Il est crucial de contribuer à la création d’une nouvelle génération de dirigeants africains ayant la capacité et la détermination de faire face aux défis du continent pour favoriser le développement de l’Afrique. Les sujets tels que l’approvisionnement fiable en eau, les sources d’énergie renouvelables et le changement climatique doivent être abordés afin d’assurer le développement durable. L’enseignement supérieur a un rôle important à jouer dans la promotion des systèmes d’innovation et dans la procuration d’une main-d’œuvre hautement qualifiée. L’Université PanAfricaine (PAU), une initiative clé de la Commission de l’Union africaine, se consacre à cette mission. L’Institut de l’Université PanAfricaine pour les Sciences de l’Eau et de l’Énergie (PAUWES) est hébergé par l’Université d’Abou Bekr Belkaïd de Tlemcen (Algérie). Depuis sa création en 2014, un total de 152 étudiants issus de 25 pays à travers l’Afrique se sont inscrits dans le cadre des programmes d’études. 80 candidats supplémentaires seront admis à l’automne 2017. L’Institut PAUWES bénéficie de nombreuses collaborations internationales en matière de recherche et d’enseignement, et du soutien du programme allemand de coopération avec l’Union africaine.

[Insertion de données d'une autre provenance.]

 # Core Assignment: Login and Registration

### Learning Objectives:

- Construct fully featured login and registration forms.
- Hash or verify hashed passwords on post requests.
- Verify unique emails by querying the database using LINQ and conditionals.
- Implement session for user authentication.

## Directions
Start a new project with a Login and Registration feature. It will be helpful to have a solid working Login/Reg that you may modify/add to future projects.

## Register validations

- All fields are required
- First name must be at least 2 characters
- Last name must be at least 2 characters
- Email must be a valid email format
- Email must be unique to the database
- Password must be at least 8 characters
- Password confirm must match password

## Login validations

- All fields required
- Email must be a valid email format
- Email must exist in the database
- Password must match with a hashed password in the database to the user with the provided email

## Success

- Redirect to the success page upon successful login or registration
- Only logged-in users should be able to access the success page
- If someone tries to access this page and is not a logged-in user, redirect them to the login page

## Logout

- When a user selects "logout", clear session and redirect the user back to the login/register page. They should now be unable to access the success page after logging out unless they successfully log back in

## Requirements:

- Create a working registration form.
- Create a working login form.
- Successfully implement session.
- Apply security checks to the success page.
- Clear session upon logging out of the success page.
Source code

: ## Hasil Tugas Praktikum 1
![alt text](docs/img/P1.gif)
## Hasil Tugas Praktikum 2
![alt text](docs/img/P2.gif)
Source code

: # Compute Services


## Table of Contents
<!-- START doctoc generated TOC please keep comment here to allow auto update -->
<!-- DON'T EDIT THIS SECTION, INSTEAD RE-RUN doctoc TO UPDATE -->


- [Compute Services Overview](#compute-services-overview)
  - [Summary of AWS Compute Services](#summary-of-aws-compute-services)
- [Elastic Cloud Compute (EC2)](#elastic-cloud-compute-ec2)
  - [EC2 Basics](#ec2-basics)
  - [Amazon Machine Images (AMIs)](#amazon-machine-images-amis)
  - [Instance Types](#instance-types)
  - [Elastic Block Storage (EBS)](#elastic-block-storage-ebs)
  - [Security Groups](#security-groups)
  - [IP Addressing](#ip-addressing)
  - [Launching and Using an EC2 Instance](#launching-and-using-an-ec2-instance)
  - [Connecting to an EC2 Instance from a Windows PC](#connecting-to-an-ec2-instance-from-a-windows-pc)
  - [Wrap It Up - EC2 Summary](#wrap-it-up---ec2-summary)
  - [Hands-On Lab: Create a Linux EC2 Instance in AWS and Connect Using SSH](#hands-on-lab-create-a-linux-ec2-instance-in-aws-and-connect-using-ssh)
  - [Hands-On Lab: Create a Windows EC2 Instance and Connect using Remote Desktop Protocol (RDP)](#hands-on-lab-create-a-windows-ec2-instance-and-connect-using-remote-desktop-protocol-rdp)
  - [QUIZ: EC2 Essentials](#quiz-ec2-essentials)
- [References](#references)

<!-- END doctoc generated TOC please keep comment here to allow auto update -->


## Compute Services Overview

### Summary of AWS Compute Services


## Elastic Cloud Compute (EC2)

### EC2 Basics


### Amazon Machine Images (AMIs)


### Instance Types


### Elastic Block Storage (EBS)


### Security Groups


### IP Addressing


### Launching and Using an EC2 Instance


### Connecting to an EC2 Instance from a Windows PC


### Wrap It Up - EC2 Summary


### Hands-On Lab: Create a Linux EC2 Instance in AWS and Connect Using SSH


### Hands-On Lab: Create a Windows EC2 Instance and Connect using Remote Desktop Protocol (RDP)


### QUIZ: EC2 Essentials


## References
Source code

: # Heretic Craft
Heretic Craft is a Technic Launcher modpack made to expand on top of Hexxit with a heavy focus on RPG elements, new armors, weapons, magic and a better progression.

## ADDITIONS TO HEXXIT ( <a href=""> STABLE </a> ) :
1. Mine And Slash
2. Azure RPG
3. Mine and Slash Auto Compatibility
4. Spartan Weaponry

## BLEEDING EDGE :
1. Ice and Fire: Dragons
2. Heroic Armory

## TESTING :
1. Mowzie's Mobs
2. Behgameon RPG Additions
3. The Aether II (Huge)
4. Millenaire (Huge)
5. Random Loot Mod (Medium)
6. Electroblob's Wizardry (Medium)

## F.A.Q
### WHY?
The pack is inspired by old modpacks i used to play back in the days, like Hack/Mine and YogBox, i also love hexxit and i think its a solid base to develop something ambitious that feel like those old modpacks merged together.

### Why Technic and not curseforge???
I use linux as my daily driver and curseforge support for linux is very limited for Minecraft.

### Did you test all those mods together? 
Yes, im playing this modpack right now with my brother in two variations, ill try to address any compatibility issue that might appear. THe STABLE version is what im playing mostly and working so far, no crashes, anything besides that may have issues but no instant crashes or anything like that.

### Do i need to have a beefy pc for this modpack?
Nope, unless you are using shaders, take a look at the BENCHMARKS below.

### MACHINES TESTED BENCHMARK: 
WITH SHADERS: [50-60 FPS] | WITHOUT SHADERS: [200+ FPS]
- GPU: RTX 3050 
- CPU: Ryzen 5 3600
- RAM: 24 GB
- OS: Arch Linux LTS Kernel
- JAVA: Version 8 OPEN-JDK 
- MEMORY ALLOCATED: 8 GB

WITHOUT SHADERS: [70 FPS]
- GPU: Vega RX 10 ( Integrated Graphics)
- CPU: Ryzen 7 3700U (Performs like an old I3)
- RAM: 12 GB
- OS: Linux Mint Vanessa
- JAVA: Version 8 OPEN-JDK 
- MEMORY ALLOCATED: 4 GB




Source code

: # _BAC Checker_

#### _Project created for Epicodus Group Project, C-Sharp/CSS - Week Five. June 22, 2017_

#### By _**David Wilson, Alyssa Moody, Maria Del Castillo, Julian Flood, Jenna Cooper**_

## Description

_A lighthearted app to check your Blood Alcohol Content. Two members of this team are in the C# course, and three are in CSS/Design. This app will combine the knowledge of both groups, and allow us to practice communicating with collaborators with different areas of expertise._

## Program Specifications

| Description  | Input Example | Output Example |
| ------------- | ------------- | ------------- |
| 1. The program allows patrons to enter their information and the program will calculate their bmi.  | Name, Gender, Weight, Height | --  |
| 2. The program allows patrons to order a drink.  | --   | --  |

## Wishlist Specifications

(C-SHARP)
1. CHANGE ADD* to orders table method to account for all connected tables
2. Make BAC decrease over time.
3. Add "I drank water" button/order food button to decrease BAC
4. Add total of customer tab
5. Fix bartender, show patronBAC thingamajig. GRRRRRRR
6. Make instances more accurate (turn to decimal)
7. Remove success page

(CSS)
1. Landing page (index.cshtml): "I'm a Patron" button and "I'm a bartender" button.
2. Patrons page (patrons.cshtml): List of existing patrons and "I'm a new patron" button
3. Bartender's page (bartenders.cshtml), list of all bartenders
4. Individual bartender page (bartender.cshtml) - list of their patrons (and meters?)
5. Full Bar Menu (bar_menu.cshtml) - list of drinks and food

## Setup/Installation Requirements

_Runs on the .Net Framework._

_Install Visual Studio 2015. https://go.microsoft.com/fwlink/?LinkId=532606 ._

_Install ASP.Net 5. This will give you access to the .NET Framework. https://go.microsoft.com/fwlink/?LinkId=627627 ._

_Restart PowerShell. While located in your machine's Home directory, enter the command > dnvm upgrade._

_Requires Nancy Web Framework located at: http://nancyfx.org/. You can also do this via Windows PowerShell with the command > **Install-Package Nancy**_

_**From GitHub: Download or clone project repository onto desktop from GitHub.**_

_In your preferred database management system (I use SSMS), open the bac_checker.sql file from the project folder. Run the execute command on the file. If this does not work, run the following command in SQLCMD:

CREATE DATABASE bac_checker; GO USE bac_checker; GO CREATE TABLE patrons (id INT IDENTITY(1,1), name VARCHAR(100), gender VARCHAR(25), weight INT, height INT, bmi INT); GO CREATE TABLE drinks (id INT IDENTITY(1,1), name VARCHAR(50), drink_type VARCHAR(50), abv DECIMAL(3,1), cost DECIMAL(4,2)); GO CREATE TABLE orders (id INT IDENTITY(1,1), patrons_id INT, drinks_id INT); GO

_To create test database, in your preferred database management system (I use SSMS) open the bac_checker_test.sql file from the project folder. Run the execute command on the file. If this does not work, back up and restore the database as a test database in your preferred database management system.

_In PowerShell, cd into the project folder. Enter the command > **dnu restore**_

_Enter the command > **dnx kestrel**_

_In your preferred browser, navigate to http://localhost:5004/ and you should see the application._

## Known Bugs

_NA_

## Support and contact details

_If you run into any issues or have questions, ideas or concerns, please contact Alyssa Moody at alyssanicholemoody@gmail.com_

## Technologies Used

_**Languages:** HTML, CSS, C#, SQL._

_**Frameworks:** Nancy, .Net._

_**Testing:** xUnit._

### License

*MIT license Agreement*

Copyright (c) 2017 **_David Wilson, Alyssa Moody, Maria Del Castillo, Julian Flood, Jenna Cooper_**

À l’heure actuelle, l’Institut PAUWES propose quatre programmes de master de deux ans dans les domaines de l’eau et de l’énergie. Les étudiants qui souhaitent devenir de futurs ingénieurs ont le choix entre un master en ingénierie de l’eau et un master en génie énergétique. Les étudiants intéressés par le domaine de la gouvernance ont le choix entre le master en sciences politiques relatives à l’eau et le master en sciences politiques relatives à l’énergie. La langue d’enseignement de tous les cours est l’anglais.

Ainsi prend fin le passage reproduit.